The hotel boasted an Italian-style rose garden with a number of quiet pathways that led up to the woods ringing the back of the hotel. The main garden was reached via a terrace, artfully constructed to look as if it were following the natural contours of the land. Max imagined that in summer the flowerbeds would offer a full riot of color, the blooms nurtured by the mild coastal temperatures. At night the gardens would be illuminated by lights hidden beneath trees and bushes, making them the perfect setting for a midnight tryst. The two men passed tennis courts and an indoor and outdoor swimming pool to their right, finding in the center of the garden an oasis of scented peace in which to talk. No one was about.
Four chairs formed a semicircle at the foot of a marble statue of Neptune; Max took a seat and gestured Maurice into the chair opposite. Max had suspected the change of scene would do much to restore Maurice’s equilibrium. He saw he was right. Maurice looked about him, breathing in the exotic scents of foliage.
He now was more than willing to talk; it was, in fact, as if he had waited his whole life for this moment. But after five minutes, Maurice had said little that could pertain to the murder, as far as Max could tell.
“Margot applied makeup like someone who was going blind in one eye,” Maurice was saying. “I begged her—I simply begged her!—to let me help with her daytime makeup. On the set, I could get some control over her, of course, but in her private life? Noooo. No! I could only wait and hope for turquoise eye shadow to come back in style. Which of course it never never never will. And—”
“I see. It must have been trying,” cut in Max, hoping to stem the flow. “So you—”
“And as for the eyeliner—well, there was no pot of shiny black eyeliner left in any drugstore in the land once Margot had passed through town. The cheaper, the better—she probably bought it in bulk. Appalling taste, she had, like a teenager experimenting with makeup. No sense of style what-so-freaking-ever. Elizabeth Taylor in Cleopatra was an exercise in understated nuance by comparison. Poor Margot, if only she’d lived, I feel I could have brought some influence to bear. Don’t get me started on the hair extensions.”
“I won’t,” said Max. “Tell me—please—how long you knew Margot? How did you two meet?”
Maurice settled back into an open, reminiscent posture, crossing one trendily coutured leg over another, and tipping his bald head back to gaze at the sky as he collected his thoughts. He was wearing hip-hugging trousers of a stretchy leatherette fabric in a color Max was sure Maurice would call “eggplant.” Max was not entirely certain Maurice was the last word in understated nuance himself, but still Max would trust him to have his finger on the pulse of whatever Paris and Milan had decreed for the fashion world this season.
Maurice took a deep breath, dropped his gaze to meet Max’s, and said, “She was just a girl starting out when we met, so this was thirty-five years ago. Thirty-five years!

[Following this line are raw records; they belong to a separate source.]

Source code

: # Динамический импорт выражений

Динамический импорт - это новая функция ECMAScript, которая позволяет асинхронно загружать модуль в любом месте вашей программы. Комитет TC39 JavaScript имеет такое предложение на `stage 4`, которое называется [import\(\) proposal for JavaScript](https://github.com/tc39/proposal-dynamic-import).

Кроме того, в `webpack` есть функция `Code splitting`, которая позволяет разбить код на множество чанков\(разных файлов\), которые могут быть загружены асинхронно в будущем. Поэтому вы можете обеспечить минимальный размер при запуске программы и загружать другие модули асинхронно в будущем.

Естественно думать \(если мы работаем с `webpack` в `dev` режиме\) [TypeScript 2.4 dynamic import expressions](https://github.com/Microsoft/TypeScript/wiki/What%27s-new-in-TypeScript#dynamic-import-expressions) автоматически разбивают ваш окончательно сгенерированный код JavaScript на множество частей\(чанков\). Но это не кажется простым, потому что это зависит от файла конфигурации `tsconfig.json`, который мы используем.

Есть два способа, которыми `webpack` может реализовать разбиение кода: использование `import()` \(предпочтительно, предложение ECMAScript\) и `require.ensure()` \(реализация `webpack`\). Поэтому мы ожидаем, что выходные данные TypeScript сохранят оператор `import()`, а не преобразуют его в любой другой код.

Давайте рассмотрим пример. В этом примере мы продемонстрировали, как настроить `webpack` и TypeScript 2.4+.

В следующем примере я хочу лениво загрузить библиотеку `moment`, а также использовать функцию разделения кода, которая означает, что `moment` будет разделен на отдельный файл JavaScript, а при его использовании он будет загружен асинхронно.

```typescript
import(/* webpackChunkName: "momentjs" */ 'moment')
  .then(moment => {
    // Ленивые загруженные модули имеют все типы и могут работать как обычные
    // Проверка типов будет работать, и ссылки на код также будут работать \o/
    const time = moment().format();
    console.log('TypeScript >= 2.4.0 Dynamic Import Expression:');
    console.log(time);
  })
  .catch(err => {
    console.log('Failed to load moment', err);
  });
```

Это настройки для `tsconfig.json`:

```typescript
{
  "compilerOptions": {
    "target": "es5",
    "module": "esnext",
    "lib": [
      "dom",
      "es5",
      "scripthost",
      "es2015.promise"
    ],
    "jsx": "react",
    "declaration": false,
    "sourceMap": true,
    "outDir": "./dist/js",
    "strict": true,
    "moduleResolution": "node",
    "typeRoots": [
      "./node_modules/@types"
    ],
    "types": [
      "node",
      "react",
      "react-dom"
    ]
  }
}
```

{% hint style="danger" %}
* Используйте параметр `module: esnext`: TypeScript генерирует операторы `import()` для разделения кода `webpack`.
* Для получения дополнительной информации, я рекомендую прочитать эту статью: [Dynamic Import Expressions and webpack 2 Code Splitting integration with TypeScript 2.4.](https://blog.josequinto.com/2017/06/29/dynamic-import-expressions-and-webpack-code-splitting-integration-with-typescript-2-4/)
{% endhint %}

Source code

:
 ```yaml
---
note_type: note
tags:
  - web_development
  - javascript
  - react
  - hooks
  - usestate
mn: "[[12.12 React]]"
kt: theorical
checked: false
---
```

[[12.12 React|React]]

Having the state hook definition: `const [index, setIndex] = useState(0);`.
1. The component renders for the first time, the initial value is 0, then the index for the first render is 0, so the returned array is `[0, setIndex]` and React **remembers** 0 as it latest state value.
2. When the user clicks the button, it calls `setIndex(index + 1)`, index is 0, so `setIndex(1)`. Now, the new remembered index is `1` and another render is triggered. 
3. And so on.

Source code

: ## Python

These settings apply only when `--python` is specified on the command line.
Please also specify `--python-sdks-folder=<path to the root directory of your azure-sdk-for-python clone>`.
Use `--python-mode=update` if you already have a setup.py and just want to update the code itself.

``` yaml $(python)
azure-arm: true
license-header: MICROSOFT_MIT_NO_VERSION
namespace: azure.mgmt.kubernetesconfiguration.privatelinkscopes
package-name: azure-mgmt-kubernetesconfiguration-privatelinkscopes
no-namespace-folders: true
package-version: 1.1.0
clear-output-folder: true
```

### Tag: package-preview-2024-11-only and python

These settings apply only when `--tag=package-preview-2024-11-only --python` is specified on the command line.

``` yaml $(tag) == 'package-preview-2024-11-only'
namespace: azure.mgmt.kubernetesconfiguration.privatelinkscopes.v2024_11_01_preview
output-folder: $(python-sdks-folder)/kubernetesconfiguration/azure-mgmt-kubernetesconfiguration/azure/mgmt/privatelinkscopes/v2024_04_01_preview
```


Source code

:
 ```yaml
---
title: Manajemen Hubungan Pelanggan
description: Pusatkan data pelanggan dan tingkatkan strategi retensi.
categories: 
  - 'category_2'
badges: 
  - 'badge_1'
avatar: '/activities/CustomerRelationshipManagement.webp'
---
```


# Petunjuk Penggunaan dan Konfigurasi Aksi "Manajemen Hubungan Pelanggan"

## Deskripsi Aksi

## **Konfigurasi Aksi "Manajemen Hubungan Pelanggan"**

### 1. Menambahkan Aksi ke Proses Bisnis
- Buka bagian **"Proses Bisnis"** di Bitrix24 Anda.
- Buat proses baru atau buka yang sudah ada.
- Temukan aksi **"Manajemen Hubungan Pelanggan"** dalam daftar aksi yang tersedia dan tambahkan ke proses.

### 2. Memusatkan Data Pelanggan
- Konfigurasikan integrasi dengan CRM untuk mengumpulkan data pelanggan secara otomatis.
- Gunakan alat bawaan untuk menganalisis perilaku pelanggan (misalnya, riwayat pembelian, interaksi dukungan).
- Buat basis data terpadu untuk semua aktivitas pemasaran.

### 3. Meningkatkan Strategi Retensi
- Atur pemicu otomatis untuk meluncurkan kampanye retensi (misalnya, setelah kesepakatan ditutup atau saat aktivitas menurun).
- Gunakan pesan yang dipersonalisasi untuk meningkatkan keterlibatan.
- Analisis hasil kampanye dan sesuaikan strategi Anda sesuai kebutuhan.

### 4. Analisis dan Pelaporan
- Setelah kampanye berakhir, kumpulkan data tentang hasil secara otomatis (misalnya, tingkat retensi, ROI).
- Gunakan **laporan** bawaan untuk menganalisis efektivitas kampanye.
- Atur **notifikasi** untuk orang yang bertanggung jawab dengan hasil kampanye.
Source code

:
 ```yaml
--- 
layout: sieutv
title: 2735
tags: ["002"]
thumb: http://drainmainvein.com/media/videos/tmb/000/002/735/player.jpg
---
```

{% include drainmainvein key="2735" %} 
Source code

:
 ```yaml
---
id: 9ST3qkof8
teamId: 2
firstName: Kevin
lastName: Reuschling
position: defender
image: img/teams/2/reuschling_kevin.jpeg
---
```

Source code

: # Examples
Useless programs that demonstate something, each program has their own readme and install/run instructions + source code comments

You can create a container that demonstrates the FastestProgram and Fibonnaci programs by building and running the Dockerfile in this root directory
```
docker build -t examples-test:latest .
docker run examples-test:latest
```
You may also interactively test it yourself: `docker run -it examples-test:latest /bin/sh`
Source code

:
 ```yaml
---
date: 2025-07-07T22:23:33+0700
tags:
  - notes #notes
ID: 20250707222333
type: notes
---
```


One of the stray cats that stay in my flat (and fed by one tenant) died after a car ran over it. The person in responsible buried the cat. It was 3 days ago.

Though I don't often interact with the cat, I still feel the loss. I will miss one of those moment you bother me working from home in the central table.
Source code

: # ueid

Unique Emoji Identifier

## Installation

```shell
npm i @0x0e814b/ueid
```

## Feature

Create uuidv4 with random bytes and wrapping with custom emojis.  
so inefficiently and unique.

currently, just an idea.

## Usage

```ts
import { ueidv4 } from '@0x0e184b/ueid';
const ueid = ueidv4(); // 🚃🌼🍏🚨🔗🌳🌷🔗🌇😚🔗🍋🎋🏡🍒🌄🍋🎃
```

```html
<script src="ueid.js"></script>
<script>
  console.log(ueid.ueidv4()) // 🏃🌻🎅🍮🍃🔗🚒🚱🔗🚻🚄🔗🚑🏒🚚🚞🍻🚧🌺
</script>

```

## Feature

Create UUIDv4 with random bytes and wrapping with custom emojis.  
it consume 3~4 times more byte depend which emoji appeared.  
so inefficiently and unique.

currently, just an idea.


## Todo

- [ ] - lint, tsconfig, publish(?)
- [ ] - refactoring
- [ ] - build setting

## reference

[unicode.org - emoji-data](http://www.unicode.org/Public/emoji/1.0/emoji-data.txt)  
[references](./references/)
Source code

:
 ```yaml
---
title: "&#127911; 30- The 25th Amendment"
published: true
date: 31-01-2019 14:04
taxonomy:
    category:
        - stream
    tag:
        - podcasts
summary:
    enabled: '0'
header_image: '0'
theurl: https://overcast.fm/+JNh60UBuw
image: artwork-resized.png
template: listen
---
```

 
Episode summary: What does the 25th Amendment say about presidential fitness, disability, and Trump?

No, I tell a lie, it was more. More like forty years—I can’t get over it. We actually shared an apartment for a short while. It didn’t last, of course. Too much drama. But one feels one gets to know a person well over that first cup of coffee in the morning and that last drink at night. I am probably one of the few people on earth besides her mother who has seen Margot without her makeup, and wearing a pink chenille bathrobe. That’s how much she trusted me, to let me see her at her worst and know I’d never write a tell-all. Of course, in those days she had that perfect alabaster skin, and dark lashes out to there, so she could get away with very little makeup. Some redheads are cursed in the eyelash department, not to mention the freckle aisle. That’s when you get that albinoish Game of Thrones look if you’re not careful.” Another deep sigh, this time accompanied by a shake of the head. “She didn’t take care of her complexion over the years—I told her and told her that hard liquor sucks out the collagen and if you’re going to sunbathe you’ll end up looking like a roasted turkey—and of course the last little nip-and-tuck left her mouth looking so stretched she could play the terrified ingénue in a fright film without actually having to act. Which of course would have been a blessing by that point, too. I doubt she could even blink for some months after that last surgery. The doctor was later struck off the list, you know. Quite the scandal. She—”
“You say, ‘It didn’t last, of course.’ Sharing the apartment with her. ‘Too much drama,’ you said. Why is that? What was the drama about?” Part of the technique any interrogator kept in his arsenal was simply to repeat back the suspect’s own words. It focused their minds wonderfully to realize someone was actually paying attention to what they said.
Maurice returned his gaze to the view of clouds passing overhead as he grappled to frame his answer. Finally he looked at Max and said, “There is no diplomatic way to put this. Margot liked men. Lots of men; the more the merrier. Tall, short, handsome, ugly—it didn’t seem to matter. One guy she dated looked like the sort of troll you’d find under a bridge in a fairy tale, I’m not exaggerating. She would come home from a party, three sheets to the wind, with some guy in tow who could have been a professional burglar or drug dealer by the look of him. She liked a bit of rough, in other words. I hope I’m not speaking too frankly, um—what is your name again?”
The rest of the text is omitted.